Wells Fargo finds even more customers that it overcharged
Wells Fargo keeps finding new parts of its vast banking empire that overcharged innocent customers.
On Friday, Wells Fargo disclosed it’s setting aside another $285 million to refund foreign-exchange and wealth-management clients
That’s on top of Wells Fargo’s infamous consumer scandals. The bank has already paid out rebates to customers for opening fake accounts in their names, forcing them into car insurance they didn’t need and charging them mortgage fees they didn’t deserve.
The laundry list of legal troubles is hurting Wells Fargo’s financial results. The company said on Friday its profits dropped more than feared as expenses mounted. Wells Fargo’s deposits also dipped because of tough penalties from the Federal Reserve that limit the size of the bank’s balance sheet.
Wells Fargo said that a third-party investigation into its foreign-exchange business found the bank may be on the hook for $171 million to clients.
That includes $31 million in refunds for instances where customers “received pricing inconsistent” with the bank’s commitments.
The remainder of the foreign-exchange rebates cover a review of the rates Wells Fargo charged to clients over a seven-year period. The bank said those refunds are part of its “efforts to make things right and rebuild trust.” Like other investment banks, Wells Fargo handles currency exchange and hedging transactions for businesses and other clients.
Wells Fargo previously disclosed that it received inquiries from government agencies in connection with its foreign-exchange business. Last fall, The Wall Street Journal reported that federal prosecutors are investigating the business and the bank fired at least four foreign-exchange bankers.
Wells Fargo confirmed in a statement that the employees are no longer with the bank, but declined to comment on whether they were fired.
The foreign-exchange business is in the process of revamping its policies, practices and procedures relating to pricing and other issues, the bank said. Wells Fargo installed new leadership for the unit last October.
Wells Fargo’s pricing problems go beyond the foreign-exchange business though. The bank on Friday said it’s setting aside $114 million to rebate fiduciary and custody clients in its wealth management business that were charged “incorrect fees” over the past seven years. These customers are primarily individuals with trust, estate and custodial accounts managed by Wells Fargo.
Wells Fargo, which previously disclosed the charging of incorrect fees, cautioned that the complex review may uncover additional refunds are warranted.
“We’ve accounted for what we know so far,” but there’s likely to be “a little more to do” as the review continues, John Shrewsberry, Wells Fargo’s chief financial officer, told reporters on Friday.

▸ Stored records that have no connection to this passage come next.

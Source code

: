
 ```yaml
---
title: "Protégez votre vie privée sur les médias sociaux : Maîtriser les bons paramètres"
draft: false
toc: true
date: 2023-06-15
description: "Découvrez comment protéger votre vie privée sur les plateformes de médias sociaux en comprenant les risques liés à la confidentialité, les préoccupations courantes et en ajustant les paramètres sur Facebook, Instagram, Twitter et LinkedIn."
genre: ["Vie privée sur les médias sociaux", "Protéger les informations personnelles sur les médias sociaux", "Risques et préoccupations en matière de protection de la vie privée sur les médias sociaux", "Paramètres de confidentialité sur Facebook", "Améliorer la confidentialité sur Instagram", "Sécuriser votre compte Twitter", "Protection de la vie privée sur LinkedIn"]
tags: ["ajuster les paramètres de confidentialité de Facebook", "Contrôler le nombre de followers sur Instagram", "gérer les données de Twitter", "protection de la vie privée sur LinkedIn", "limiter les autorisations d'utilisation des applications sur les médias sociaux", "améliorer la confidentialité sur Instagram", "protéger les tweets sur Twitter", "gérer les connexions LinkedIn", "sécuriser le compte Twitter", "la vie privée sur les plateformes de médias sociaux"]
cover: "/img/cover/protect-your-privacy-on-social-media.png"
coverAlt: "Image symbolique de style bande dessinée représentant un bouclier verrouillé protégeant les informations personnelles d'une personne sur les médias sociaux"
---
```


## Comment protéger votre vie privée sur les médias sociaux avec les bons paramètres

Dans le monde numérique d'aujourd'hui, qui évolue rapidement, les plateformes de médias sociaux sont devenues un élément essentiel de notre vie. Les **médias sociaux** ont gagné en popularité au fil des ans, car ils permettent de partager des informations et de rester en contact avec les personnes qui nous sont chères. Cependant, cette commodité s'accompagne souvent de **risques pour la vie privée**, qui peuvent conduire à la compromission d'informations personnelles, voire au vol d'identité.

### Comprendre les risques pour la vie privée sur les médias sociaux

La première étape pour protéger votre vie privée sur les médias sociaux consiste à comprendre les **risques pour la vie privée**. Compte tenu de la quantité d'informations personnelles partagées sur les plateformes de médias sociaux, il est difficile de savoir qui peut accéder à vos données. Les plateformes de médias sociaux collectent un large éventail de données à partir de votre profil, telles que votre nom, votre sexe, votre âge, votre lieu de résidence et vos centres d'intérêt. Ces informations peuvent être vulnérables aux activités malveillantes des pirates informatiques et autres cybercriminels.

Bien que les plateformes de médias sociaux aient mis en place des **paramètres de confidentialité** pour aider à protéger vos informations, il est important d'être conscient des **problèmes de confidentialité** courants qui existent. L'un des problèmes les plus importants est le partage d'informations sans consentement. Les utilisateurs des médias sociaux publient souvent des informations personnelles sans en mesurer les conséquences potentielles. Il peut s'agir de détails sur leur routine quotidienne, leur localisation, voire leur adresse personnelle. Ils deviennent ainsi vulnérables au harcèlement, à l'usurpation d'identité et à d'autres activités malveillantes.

Profit at Wells Fargo’s wealth management division fell 37% last quarter, driven by the refunds and the sale of an asset management platform at a loss.
Shrewsberry said that although Wells Fargo’s “reputational issue is something we have to work hard on,” it’s not having a meaningful impact on the wealth management division’s results.

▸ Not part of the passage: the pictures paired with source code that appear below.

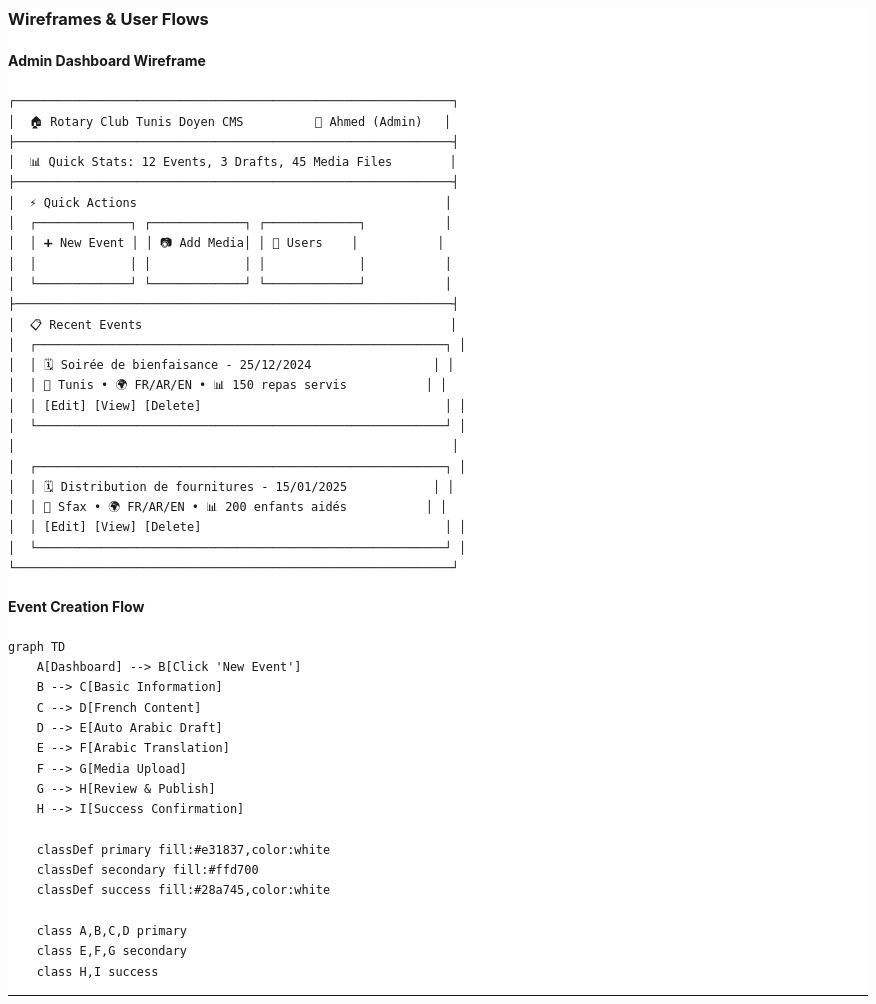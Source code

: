 ### **Wireframes & User Flows**

#### **Admin Dashboard Wireframe**
```
┌─────────────────────────────────────────────────────────────┐
│  🏠 Rotary Club Tunis Doyen CMS          👤 Ahmed (Admin)   │
├─────────────────────────────────────────────────────────────┤
│  📊 Quick Stats: 12 Events, 3 Drafts, 45 Media Files        │
├─────────────────────────────────────────────────────────────┤
│  ⚡ Quick Actions                                           │
│  ┌─────────────┐ ┌─────────────┐ ┌─────────────┐           │
│  │ ➕ New Event │ │ 📷 Add Media│ │ 👥 Users    │           │
│  │             │ │             │ │             │           │
│  └─────────────┘ └─────────────┘ └─────────────┘           │
├─────────────────────────────────────────────────────────────┤
│  📋 Recent Events                                           │
│  ┌─────────────────────────────────────────────────────────┐ │
│  │ 🗓️ Soirée de bienfaisance - 25/12/2024                 │ │
│  │ 📍 Tunis • 🌍 FR/AR/EN • 📊 150 repas servis           │ │
│  │ [Edit] [View] [Delete]                                  │ │
│  └─────────────────────────────────────────────────────────┘ │
│                                                             │
│  ┌─────────────────────────────────────────────────────────┐ │
│  │ 🗓️ Distribution de fournitures - 15/01/2025            │ │
│  │ 📍 Sfax • 🌍 FR/AR/EN • 📊 200 enfants aidés           │ │
│  │ [Edit] [View] [Delete]                                  │ │
│  └─────────────────────────────────────────────────────────┘ │
└─────────────────────────────────────────────────────────────┘
```

#### **Event Creation Flow**
```mermaid
graph TD
    A[Dashboard] --> B[Click 'New Event']
    B --> C[Basic Information]
    C --> D[French Content]
    D --> E[Auto Arabic Draft]
    E --> F[Arabic Translation]
    F --> G[Media Upload]
    G --> H[Review & Publish]
    H --> I[Success Confirmation]

    classDef primary fill:#e31837,color:white
    classDef secondary fill:#ffd700
    classDef success fill:#28a745,color:white

    class A,B,C,D primary
    class E,F,G secondary
    class H,I success
```

---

The bank is still cleaning up its better-known scandals that involve retail customers. In June, a judge gave final approval to the $142 million class action settlement for Wells Fargo customers hurt by the fake-accounts scandal.
Wells Fargo also said it set aside an unspecified amount of money last quarter to pay additional refunds to customers who were wrongly charged for auto insurance and locking in mortgage rates.
Shewsberry expressed optimism that Wells Fargo’s exhaustive review of potential problems inside the bank may be nearing an end.
“We’re pretty far along, or perhaps done, going business to business looking for areas to correct,” Shrewsberry told reporters. “At this point, I would be very surprised if anything else emerged.”